> [INPUT DATA]
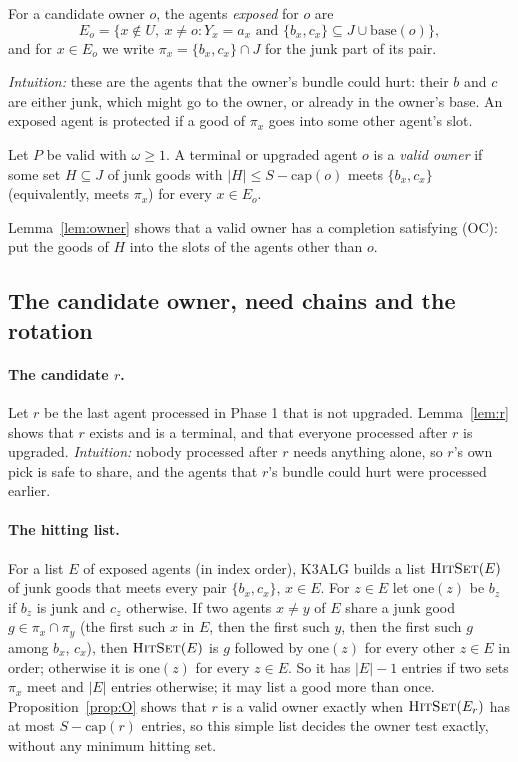 \documentclass[runningheads,11pt]{llncs}
\newcommand{\capa}{\mathrm{cap}}
\newcommand{\base}{\mathrm{base}}
\newcommand{\st}{\mathrel{:}}
\newcommand{\HitSet}{\textup{\textsc{HitSet}}}
\begin{document}
\begin{definition}\label{def:exposed}
For a candidate owner $o$, the agents \emph{exposed} for $o$ are
\[
  E_o=\{x\notin U,\ x\ne o\st Y_x=a_x \text{ and } \{b_x,c_x\}\subseteq J\cup\base(o)\},
\]
and for $x\in E_o$ we write $\pi_x=\{b_x,c_x\}\cap J$ for the junk part of its pair.
\end{definition}

\noindent \emph{Intuition:} these are the agents that the owner's bundle could hurt: their $b$ and $c$ are either junk, which might go to the owner, or already in the owner's base. An exposed agent is protected if a good of $\pi_x$ goes into some other agent's slot.

\begin{definition}\label{def:validowner}
Let $P$ be valid with $\omega\ge1$. A terminal or upgraded agent $o$ is a \emph{valid owner} if some set $H\subseteq J$ of junk goods with $|H|\le S-\capa(o)$ meets $\{b_x,c_x\}$ (equivalently, meets $\pi_x$) for every $x\in E_o$.
\end{definition}

\noindent Lemma~\ref{lem:owner} shows that a valid owner has a completion satisfying (OC): put the goods of $H$ into the slots of the agents other than $o$.

\subsection{The candidate owner, need chains and the rotation}\label{sec:owner}

\paragraph{The candidate $r$.} Let $r$ be the last agent processed in Phase 1 that is not upgraded. Lemma~\ref{lem:r} shows that $r$ exists and is a terminal, and that everyone processed after $r$ is upgraded. \emph{Intuition:} nobody processed after $r$ needs anything alone, so $r$'s own pick is safe to share, and the agents that $r$'s bundle could hurt were processed earlier.

\paragraph{The hitting list.} For a list $E$ of exposed agents (in index order), K3ALG builds a list $\HitSet(E)$ of junk goods that meets every pair $\{b_x,c_x\}$, $x\in E$. For $z\in E$ let $\mathrm{one}(z)$ be $b_z$ if $b_z$ is junk and $c_z$ otherwise. If two agents $x\ne y$ of $E$ share a junk good $g\in\pi_x\cap\pi_y$ (the first such $x$ in $E$, then the first such $y$, then the first such $g$ among $b_x$, $c_x$), then $\HitSet(E)$ is $g$ followed by $\mathrm{one}(z)$ for every other $z\in E$ in order; otherwise it is $\mathrm{one}(z)$ for every $z\in E$. So it has $|E|-1$ entries if two sets $\pi_x$ meet and $|E|$ entries otherwise; it may list a good more than once. Proposition~\ref{prop:O} shows that $r$ is a valid owner exactly when $\HitSet(E_r)$ has at most $S-\capa(r)$ entries, so this simple list decides the owner test exactly, without any minimum hitting set.
\end{document}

> [EXERCISE]
Images are to be skipped, and each line above is to be returned exactly.

> [ANSWER BELOW]
 \documentclass[runningheads,11pt]{llncs}
\newcommand{\capa}{\mathrm{cap}}
\newcommand{\base}{\mathrm{base}}
\newcommand{\st}{\mathrel{:}}
\newcommand{\HitSet}{\textup{\textsc{HitSet}}}
\begin{document}
\begin{definition}\label{def:exposed}
For a candidate owner $o$, the agents \emph{exposed} for $o$ are
\[
  E_o=\{x\notin U,\ x\ne o\st Y_x=a_x \text{ and } \{b_x,c_x\}\subseteq J\cup\base(o)\},
\]
and for $x\in E_o$ we write $\pi_x=\{b_x,c_x\}\cap J$ for the junk part of its pair.
\end{definition}

\noindent \emph{Intuition:} these are the agents that the owner's bundle could hurt: their $b$ and $c$ are either junk, which might go to the owner, or already in the owner's base. An exposed agent is protected if a good of $\pi_x$ goes into some other agent's slot.

\begin{definition}\label{def:validowner}
Let $P$ be valid with $\omega\ge1$. A terminal or upgraded agent $o$ is a \emph{valid owner} if some set $H\subseteq J$ of junk goods with $|H|\le S-\capa(o)$ meets $\{b_x,c_x\}$ (equivalently, meets $\pi_x$) for every $x\in E_o$.
\end{definition}

\noindent Lemma~\ref{lem:owner} shows that a valid owner has a completion satisfying (OC): put the goods of $H$ into the slots of the agents other than $o$.

\subsection{The candidate owner, need chains and the rotation}\label{sec:owner}

\paragraph{The candidate $r$.} Let $r$ be the last agent processed in Phase 1 that is not upgraded. Lemma~\ref{lem:r} shows that $r$ exists and is a terminal, and that everyone processed after $r$ is upgraded. \emph{Intuition:} nobody processed after $r$ needs anything alone, so $r$'s own pick is safe to share, and the agents that $r$'s bundle could hurt were processed earlier.

\paragraph{The hitting list.} For a list $E$ of exposed agents (in index order), K3ALG builds a list $\HitSet(E)$ of junk goods that meets every pair $\{b_x,c_x\}$, $x\in E$. For $z\in E$ let $\mathrm{one}(z)$ be $b_z$ if $b_z$ is junk and $c_z$ otherwise. If two agents $x\ne y$ of $E$ share a junk good $g\in\pi_x\cap\pi_y$ (the first such $x$ in $E$, then the first such $y$, then the first such $g$ among $b_x$, $c_x$), then $\HitSet(E)$ is $g$ followed by $\mathrm{one}(z)$ for every other $z\in E$ in order; otherwise it is $\mathrm{one}(z)$ for every $z\in E$. So it has $|E|-1$ entries if two sets $\pi_x$ meet and $|E|$ entries otherwise; it may list a good more than once. Proposition~\ref{prop:O} shows that $r$ is a valid owner exactly when $\HitSet(E_r)$ has at most $S-\capa(r)$ entries, so this simple list decides the owner test exactly, without any minimum hitting set.
\end{document}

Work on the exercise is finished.